Thursday, July 19, 2018, 6pm
Location: Fotografie Forum Frankfurt
5 EUR, reduced 3 EUR, for members of the FFF and students with valid ID card admission is free
The digital transition has improved in an unprecedented way our capacity to produce, share or consume images. This growth could be expected to lead to a proportional increase of our visual skills. To judge by the debates about images in the public sphere, this is not what is actually happening. On the contrary, examples of lack of understanding or mistrust of visual forms are multiplying. Failure of technical projects like video surveillance, incoherent laws like the obligation to mention retouching in advertising, or the withdrawal of self-images in political movements are signs of a new illiteracy of images. What appears here are the limits of an aesthetics of transparency. Believing that images are a natural language has contributed to the decline of our visual culture. Some new image knowledge is necessary to avoid it.
André Gunthert, born in 1961, is a French researcher at the EHESS in Paris, where he teaches at the Visual Studies-chair. The photo historian has extended his field of scientific research to include ways of social use of images and was one of the first to examine their conversion in the digital age. His current research focuses on narrative systems in visual culture.
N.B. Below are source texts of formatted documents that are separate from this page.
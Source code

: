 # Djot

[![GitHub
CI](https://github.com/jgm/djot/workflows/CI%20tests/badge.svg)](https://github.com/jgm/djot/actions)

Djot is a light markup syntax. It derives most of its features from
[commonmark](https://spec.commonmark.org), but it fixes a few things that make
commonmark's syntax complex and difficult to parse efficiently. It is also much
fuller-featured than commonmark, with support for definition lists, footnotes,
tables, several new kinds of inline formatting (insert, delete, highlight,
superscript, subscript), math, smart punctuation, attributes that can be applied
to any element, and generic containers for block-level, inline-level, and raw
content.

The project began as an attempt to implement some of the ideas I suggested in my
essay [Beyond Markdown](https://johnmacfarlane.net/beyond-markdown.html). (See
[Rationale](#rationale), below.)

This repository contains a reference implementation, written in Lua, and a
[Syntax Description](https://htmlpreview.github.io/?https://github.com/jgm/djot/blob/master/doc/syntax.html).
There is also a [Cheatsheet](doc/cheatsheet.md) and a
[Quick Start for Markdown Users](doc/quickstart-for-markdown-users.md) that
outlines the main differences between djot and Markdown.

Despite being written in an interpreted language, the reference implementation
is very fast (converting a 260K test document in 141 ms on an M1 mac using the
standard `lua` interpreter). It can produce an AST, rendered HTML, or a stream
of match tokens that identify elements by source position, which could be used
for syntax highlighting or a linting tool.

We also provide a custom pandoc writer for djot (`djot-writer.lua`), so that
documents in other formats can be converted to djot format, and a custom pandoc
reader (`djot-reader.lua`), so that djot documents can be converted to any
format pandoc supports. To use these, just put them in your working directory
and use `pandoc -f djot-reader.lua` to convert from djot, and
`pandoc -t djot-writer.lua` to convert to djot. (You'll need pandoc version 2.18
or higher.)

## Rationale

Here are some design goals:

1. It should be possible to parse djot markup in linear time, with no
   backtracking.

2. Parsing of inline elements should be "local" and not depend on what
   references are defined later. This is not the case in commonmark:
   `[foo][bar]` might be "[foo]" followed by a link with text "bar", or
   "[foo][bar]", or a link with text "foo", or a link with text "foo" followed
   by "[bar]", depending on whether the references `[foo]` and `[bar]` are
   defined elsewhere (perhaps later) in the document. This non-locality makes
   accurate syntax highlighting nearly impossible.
In 1996 he founded the scientific journal Études photographiques. Amongst his most notable works ranges the book l’Art de la photographie – edited together with Michel Poivert (Paris: Citadelles-Mazenod 2007). His latest book is L’Image partagée. La photographie numérique (Paris: Éditions textuel 2015), which presents a first history of the reception of digital images. André Gunthert regularly publishes in the blog L’image sociale.